Придя домой к себе на Плющиху совсем засветло, Грот, едва скинув пальто, устремился в кабинет, сел за стол и написал разом три письма.
Первое — краткое, в Ясную Поляну Льву Николаевичу, где он писал, что очень благодарен ему за сильное нравственное влияние на него лично, и назвал его “твердой опорой” в наших исканиях идеалов”… И закончил то письмо Толстому такими словами: “Моя воля делать добро возросла неизмеримо”.
В письме своей матушке в Петербург рассказал подробно о потрясшей его новой встрече с Толстым, которая сильно повлияла на него духовно…
Третье письмо Грота — к другу и учителю Николаю Николаевичу Страхову в Публичную библиотеку.
Дата: Москва, 30 марта 1887 года.
“Глубокоуважаемый Николай Николаевич!

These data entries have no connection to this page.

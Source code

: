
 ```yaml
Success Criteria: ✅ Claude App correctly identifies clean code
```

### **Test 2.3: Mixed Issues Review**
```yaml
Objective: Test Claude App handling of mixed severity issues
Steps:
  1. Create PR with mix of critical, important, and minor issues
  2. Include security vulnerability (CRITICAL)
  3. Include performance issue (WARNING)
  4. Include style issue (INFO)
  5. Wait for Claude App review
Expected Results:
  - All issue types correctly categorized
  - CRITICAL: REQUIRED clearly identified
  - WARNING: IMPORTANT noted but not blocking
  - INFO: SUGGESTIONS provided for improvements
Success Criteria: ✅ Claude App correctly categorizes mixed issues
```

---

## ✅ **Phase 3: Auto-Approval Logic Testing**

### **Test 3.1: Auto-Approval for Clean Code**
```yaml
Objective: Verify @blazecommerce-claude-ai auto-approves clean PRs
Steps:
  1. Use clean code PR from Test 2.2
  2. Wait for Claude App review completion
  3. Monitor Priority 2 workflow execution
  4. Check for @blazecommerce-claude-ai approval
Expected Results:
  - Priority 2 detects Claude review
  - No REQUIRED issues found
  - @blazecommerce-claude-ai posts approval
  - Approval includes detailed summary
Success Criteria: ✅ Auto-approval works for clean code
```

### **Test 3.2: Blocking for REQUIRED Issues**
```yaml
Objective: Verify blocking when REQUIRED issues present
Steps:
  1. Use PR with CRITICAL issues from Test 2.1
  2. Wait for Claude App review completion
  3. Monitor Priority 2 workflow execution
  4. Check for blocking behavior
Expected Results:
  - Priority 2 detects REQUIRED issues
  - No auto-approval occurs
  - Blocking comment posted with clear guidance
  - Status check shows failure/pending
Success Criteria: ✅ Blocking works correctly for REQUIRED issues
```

Вчера прочел Вашу книжку “О спиритизме”. Я уже много слышал о ней от Льва Н. Толстого и Владимира Сергеевича Соловьева и очень ею заинтересовался. Прочитав ее внимательно за один присест, я пришел в восторг. Мы с Вами по духу очень близки, и я во всем с Вами согласен, кроме лишь вопроса о сближении духа и силы: пожалуйста, не церемоньтесь со мною, ибо я настолько люблю истину, что готов выслушать самую горькую правду, не обижаясь нисколько. Я совсем потерял способность обижаться, когда бранят мои взгляды.
Вчера до 3 часов ночи был у Льва Ник. Толстого. Он нам читал новое прелестное рассуждение о бессмертии. Какая светлая голова и какой глубокий ум. В личной беседе с ним убеждаешься, что все нелепости, приписываемые ему критикой, суть плод недоразумения и непонимания. В духовном общении с ним я находил в эту зиму величайшие радости и такую полноту жизни, которой никогда прежде не испытывал…”

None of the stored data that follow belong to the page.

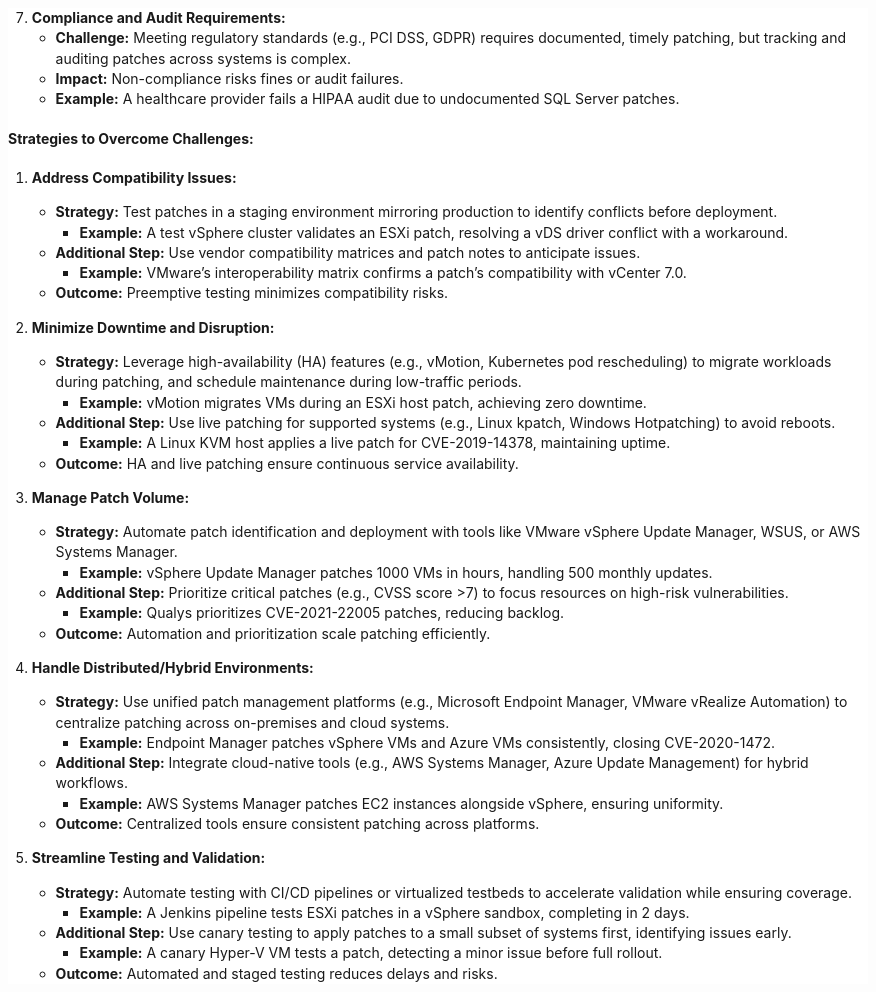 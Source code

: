 7. **Compliance and Audit Requirements:**
   - **Challenge:** Meeting regulatory standards (e.g., PCI DSS, GDPR) requires documented, timely patching, but tracking and auditing patches across systems is complex.
   - **Impact:** Non-compliance risks fines or audit failures.
   - **Example:** A healthcare provider fails a HIPAA audit due to undocumented SQL Server patches.

#### **Strategies to Overcome Challenges:**

1. **Address Compatibility Issues:**
   - **Strategy:** Test patches in a staging environment mirroring production to identify conflicts before deployment.
     - **Example:** A test vSphere cluster validates an ESXi patch, resolving a vDS driver conflict with a workaround.
   - **Additional Step:** Use vendor compatibility matrices and patch notes to anticipate issues.
     - **Example:** VMware’s interoperability matrix confirms a patch’s compatibility with vCenter 7.0.
   - **Outcome:** Preemptive testing minimizes compatibility risks.

2. **Minimize Downtime and Disruption:**
   - **Strategy:** Leverage high-availability (HA) features (e.g., vMotion, Kubernetes pod rescheduling) to migrate workloads during patching, and schedule maintenance during low-traffic periods.
     - **Example:** vMotion migrates VMs during an ESXi host patch, achieving zero downtime.
   - **Additional Step:** Use live patching for supported systems (e.g., Linux kpatch, Windows Hotpatching) to avoid reboots.
     - **Example:** A Linux KVM host applies a live patch for CVE-2019-14378, maintaining uptime.
   - **Outcome:** HA and live patching ensure continuous service availability.

3. **Manage Patch Volume:**
   - **Strategy:** Automate patch identification and deployment with tools like VMware vSphere Update Manager, WSUS, or AWS Systems Manager.
     - **Example:** vSphere Update Manager patches 1000 VMs in hours, handling 500 monthly updates.
   - **Additional Step:** Prioritize critical patches (e.g., CVSS score >7) to focus resources on high-risk vulnerabilities.
     - **Example:** Qualys prioritizes CVE-2021-22005 patches, reducing backlog.
   - **Outcome:** Automation and prioritization scale patching efficiently.

4. **Handle Distributed/Hybrid Environments:**
   - **Strategy:** Use unified patch management platforms (e.g., Microsoft Endpoint Manager, VMware vRealize Automation) to centralize patching across on-premises and cloud systems.
     - **Example:** Endpoint Manager patches vSphere VMs and Azure VMs consistently, closing CVE-2020-1472.
   - **Additional Step:** Integrate cloud-native tools (e.g., AWS Systems Manager, Azure Update Management) for hybrid workflows.
     - **Example:** AWS Systems Manager patches EC2 instances alongside vSphere, ensuring uniformity.
   - **Outcome:** Centralized tools ensure consistent patching across platforms.

5. **Streamline Testing and Validation:**
   - **Strategy:** Automate testing with CI/CD pipelines or virtualized testbeds to accelerate validation while ensuring coverage.
     - **Example:** A Jenkins pipeline tests ESXi patches in a vSphere sandbox, completing in 2 days.
   - **Additional Step:** Use canary testing to apply patches to a small subset of systems first, identifying issues early.
     - **Example:** A canary Hyper-V VM tests a patch, detecting a minor issue before full rollout.
   - **Outcome:** Automated and staged testing reduces delays and risks.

Как уже сказано выше, это письмо Страхову написано (а не отправлено — конверт не сохранился) Гротом 30 марта 1887 года. Эта дата подтверждает, что профессор Николай Яковлевич Грот был в гостях в Хамовниках у Льва Николаевича Толстого и Софьи Андреевны именно 29 марта 1887 года на чтении им своего очерка “О жизни”, а также служит еще одним свидетельством отношения двух закадычных друзей Льва Николаевича Толстого в тревожную пору его жизни.
Так небольшой фрагмент из неопубликованной переписки единомышленников Льва Толстого, великого писателя и мудреца, позволил нам восстановить еще один (всего один!) миг из его творческой и житейской биографии.
Остается добавить, что книга Толстого “О жизни и смерти” после выхода подпольного тиража (изготовленного В. Г. Чертковым в количестве шестисот экземпляров) была запрещена духовной цензурой и уничтожена — уничтожена за то, что “Толстой в этой книге выставил руководством не слово Божие, а единственно и исключительно человеческий разум”.